Sala operatoria (foto di archivio)

Sono state necessarie due figure professionali che solitamente non sono coinvolte nel prelievo degli organi nel caso della donna di 53 anni deceduta nel pomeriggio di giovedì 11 febbraio nell’unità di Terapia intensiva cardiologica.

I particolari E’ stato indispensabile ricorrere al supporto del gruppo dei perfusionisti, coordinato da Patrizia Renna e dalla cardio anestesista Cristina Todisco, visto che la donna era stata tenuta in vita con un apparecchio, chiamato Ecmo, che garantisce la circolazione extracorporea. L’intervento delle due professionalità ha consentito di mantenere vitali gli organi fino al prelievo. Si è trattato di attività impegnativa e straordinaria, effettuata per la prima volta all’ospedale di Perugia e di cui si hanno pochi riscontri a livello nazionale. La volontà e il supporto dei familiari della donna per la donazione hanno motivato ancora di più gli operatori sanitari coinvolti. E’ stato così possibile effettuare il prelievo dei reni da parte dall’equipe chirurgica del S. Maria della Misericordia composta da Francesco De Santis e Francesco Pensi e dal personale infermieristico coordinato da Francesco Alberati. Il prelievo del fegato è stato effettuato dall’equipe formata da Giovanni Coppola e Francesco Frongillo del policlinico Gemelli. L’attività di valutazione clinica degli organi è stata eseguita dal responsabile della struttura complessa di Anatomia patologica Angelo Sidoni.
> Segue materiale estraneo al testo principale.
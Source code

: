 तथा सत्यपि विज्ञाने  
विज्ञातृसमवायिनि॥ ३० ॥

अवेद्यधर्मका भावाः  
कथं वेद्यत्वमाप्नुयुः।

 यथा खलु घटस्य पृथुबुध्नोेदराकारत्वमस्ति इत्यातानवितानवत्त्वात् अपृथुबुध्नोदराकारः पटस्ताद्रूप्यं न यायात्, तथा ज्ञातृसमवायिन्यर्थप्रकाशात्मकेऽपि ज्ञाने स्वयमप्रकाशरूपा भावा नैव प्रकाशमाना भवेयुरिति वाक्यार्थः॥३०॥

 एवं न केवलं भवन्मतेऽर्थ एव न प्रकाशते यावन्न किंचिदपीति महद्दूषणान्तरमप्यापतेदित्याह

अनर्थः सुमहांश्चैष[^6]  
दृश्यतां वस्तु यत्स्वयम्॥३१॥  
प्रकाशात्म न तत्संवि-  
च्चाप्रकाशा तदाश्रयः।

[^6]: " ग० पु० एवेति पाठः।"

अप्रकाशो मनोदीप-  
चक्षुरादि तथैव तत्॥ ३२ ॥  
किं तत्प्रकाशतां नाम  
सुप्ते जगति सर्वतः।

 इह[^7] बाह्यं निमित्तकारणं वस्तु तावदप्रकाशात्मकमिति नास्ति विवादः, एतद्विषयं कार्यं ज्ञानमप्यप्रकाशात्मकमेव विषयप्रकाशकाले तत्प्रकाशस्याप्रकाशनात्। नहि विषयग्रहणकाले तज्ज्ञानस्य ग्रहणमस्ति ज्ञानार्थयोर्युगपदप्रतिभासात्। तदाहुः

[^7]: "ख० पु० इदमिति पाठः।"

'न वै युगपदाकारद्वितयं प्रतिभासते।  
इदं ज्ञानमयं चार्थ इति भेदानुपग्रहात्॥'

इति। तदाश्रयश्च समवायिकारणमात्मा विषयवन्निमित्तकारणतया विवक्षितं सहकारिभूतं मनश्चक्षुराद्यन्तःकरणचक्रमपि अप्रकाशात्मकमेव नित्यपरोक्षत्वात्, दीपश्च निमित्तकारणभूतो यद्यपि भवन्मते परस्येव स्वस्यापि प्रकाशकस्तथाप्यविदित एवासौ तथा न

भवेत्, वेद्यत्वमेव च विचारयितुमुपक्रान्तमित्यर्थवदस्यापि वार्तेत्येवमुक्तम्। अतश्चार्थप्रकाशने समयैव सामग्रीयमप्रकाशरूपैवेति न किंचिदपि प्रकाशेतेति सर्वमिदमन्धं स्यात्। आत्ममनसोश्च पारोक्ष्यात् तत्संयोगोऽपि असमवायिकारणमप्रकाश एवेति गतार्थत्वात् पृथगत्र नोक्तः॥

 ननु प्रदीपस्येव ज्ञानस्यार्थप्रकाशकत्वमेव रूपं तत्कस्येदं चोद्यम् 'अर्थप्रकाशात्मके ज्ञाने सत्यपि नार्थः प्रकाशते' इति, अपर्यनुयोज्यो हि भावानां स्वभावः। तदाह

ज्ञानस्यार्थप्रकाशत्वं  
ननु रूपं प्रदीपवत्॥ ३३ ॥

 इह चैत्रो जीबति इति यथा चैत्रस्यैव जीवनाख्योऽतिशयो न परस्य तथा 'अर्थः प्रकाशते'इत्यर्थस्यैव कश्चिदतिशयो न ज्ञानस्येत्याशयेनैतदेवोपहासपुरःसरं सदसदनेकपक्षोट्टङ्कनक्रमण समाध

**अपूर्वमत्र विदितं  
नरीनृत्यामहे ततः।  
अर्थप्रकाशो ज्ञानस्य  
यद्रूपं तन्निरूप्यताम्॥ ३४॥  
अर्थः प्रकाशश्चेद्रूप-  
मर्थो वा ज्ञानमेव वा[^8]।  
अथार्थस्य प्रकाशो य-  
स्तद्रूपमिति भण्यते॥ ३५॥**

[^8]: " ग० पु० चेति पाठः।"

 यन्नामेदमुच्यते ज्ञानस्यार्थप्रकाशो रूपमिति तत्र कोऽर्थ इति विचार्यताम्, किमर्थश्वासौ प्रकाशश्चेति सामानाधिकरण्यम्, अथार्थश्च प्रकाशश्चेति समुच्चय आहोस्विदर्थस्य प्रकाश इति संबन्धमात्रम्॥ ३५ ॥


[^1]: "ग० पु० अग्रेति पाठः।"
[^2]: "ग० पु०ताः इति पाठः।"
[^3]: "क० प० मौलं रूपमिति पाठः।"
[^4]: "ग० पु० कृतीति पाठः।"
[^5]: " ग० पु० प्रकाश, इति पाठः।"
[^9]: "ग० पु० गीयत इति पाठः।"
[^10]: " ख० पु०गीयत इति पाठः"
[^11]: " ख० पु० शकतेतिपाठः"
Sono state infine prelevate anche le cornee trasferite alla Banca degli occhi di Fabriano.

Il messaggio Già nella giornata di giovedì saranno eseguite le attività di trapianto sia a Perugia che a Roma. A conclusione delle attività di prelievo la responsabile del Centro trapianti Tiziana Garzilli vuole sottolineare attraverso l’ufficio stampa dell’azienda ospedaliera di Perugia: «Per la prima volta è stato effettuato un accertamento di morte cerebrale su una donatrice in Ecmo, una esperienza che ha impegnato un gruppo di professionisti che ha confermato come il “sistema ospedale” abbia risposto appieno alle esigenze cliniche e assistenziali anche in questa circostanza speciale. Un grazie di cuore a tutti ed un abbraccio ai familiari della donatrice che hanno tramutato ancora una volta una tragedia in una speranza di vita per tanti pazienti».